Sinossi
Io siamo cani persi è una raccolta di centoquindici racconti che segue una galleria di personaggi marginali, gente comune che vive ai bordi della città: turnisti di fabbrica, baristi insonni, ragazzi che non hanno mai lasciato il quartiere, vecchi che parlano solo coi cani.
Ogni racconto è un frammento di voce in prima persona: “io” che parla ma non è mai solo, perché dietro a quell’io si intravede un “noi” di vite sghembe, simili, ripetute. I personaggi si incrociano in bar di provincia, cucine di ristorante, condomìni sbrecciati, parchi notturni; si parlano poco, ma condividono la stessa sensazione di camminare senza direzione precisa, come cani randagi che conoscono a memoria strade e odori ma non trovano davvero casa.

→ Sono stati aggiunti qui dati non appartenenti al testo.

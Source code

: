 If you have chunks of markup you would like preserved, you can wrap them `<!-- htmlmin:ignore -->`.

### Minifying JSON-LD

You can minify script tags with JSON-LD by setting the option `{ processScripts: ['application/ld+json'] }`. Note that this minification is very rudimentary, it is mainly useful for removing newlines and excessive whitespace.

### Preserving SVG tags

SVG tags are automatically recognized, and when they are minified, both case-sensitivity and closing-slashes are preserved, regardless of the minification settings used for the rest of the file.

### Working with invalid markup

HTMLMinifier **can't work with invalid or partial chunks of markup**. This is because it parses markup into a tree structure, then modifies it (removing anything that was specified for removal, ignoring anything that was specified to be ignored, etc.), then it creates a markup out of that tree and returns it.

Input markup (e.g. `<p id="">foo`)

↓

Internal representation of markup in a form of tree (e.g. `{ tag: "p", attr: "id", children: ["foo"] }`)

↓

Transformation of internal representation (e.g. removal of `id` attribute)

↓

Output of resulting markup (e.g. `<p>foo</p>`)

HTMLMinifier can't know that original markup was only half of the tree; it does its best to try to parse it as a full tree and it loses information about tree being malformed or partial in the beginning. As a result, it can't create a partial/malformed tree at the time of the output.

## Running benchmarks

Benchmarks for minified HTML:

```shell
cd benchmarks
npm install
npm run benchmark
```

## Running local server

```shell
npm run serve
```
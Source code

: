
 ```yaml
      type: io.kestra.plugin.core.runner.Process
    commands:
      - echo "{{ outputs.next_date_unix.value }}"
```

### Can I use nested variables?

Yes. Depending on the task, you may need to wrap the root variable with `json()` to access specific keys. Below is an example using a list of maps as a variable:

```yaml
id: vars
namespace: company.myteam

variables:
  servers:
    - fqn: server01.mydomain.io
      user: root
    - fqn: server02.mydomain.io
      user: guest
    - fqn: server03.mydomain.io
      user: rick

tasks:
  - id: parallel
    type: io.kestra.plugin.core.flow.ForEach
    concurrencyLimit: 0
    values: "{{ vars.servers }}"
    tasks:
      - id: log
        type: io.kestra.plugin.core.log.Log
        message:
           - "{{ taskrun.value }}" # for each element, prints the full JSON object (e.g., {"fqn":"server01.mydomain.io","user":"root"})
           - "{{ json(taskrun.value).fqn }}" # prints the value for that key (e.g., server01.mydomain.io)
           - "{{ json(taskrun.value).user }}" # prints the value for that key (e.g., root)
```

Il tono oscilla tra l’ironico e il malinconico: frasi brevi, immagini improvvise, dettagli minimi (un odore di fritto, una luce al neon, una radio accesa in cucina) diventano appigli per raccontare solitudini, piccole viltà, gesti di cura quasi invisibili. I racconti più brevi sono lampi: una pagina o poche righe che fissano un momento di spaesamento o di improvvisa tenerezza, come se la città, per un attimo, si fermasse a guardare chi resta sempre sul margine.
“Un libro può servire a molte cose: per esempio come zeppa al tavolino che traballa. Questo, in particolare, si adatta benissimo al piano della lavatrice, in bagno, accanto alla tazza del wc. I momenti lieti. Francesco Simoncini.
Recensione
Dopo aver avuto il piacere di ospitarlo nel nostro Boršč, sperando tra l’altro di poter tornare a farlo presto, abbiamo oggi l’occasione di recensire Io siamo cani persi, una silloge di racconti poetici, poesie in prosa, immagini fulminee e fulminanti di Francesco Simoncini.
Mi pare di poter dire, del tempo in cui viviamo, che sia un tempo di proiezioni, di estensioni, di Dentro che esondano nel Fuori, di sé che si esportano nel mondo tentando di replicarsi altrove, spesso in derive mutanti, escrescenze egoiche tumorali, maligne, apocalittiche.
Francesco, che conosco troppo poco per poter dire che non lo conosco affatto mi pare, dal lato della mia ignoranza, altro e altrove.
Non tracima, piuttosto introietta, si comprime invece di espandersi e se scrive un libro, come ha scritto, anche se ciò che ha scritto è bello, ma forse soprattutto se lo è, non lo grida né lo propone al mondo intero ma attende che il lettore, puntualmente, vi inciampi.
Questo libro, Io siamo cani persi, che è edito in proprio e che occorre richiedere direttamente all’autore su Facebook, su cui peraltro mantiene una presenza discontinua, è un opera editoriale totalmente coerente, schiva al limite dell’arroganza e dotata di una bellezza timida al punto di pretendere corteggiamenti e devozioni prima ancora di permettersi di esistere nel mondo.
Francesco Simoncini non si adegua al modo e alle mode degli ego ipertrofici, dell’autofiction, delle celebrazioni di sé ma si riduce a punto geometrico e nello spazio risultante ingloba e comprende nel proprio Dentro tutto il Fuori, facendo scorpacciate del quotidiano che la realtà, ossia lui stesso, gli cucina, per poi farne indigestione e, vomitandolo, restituircelo digerito e ammaccato quel tanto che basta a permetterci uno sguardo nuovo.
Meraviglia e orrore sono le reazioni comuni al mostruoso finché l’alieno non diventa usuale e quindi inevitabile, ma questo sarebbe in fondo il giornalismo filosofico di un Lovecraft sedicenne di fronte a un Cosmo ostile.
Lo sguardo del poeta è forse invece quello di chi, come Francesco Simoncini, continua a frequentare i Grandi Antichi senza avvertire la necessità di normalizzarli per poter provare anche per loro una compassione profonda.
Anche se sa che lo uccideranno, come fanno sempre con tutti. Perché quella, in fondo, è la loro natura.
Potrei dirvi di farvi un favore e comprare questo libro, ma la sua forma editoriale mi costringe ad esortarvi a farvene due e a chiedere l’amicizia all’autore, per potervene quindi procurare una copia.
Sono sicuro che mi ringrazierete. Due volte.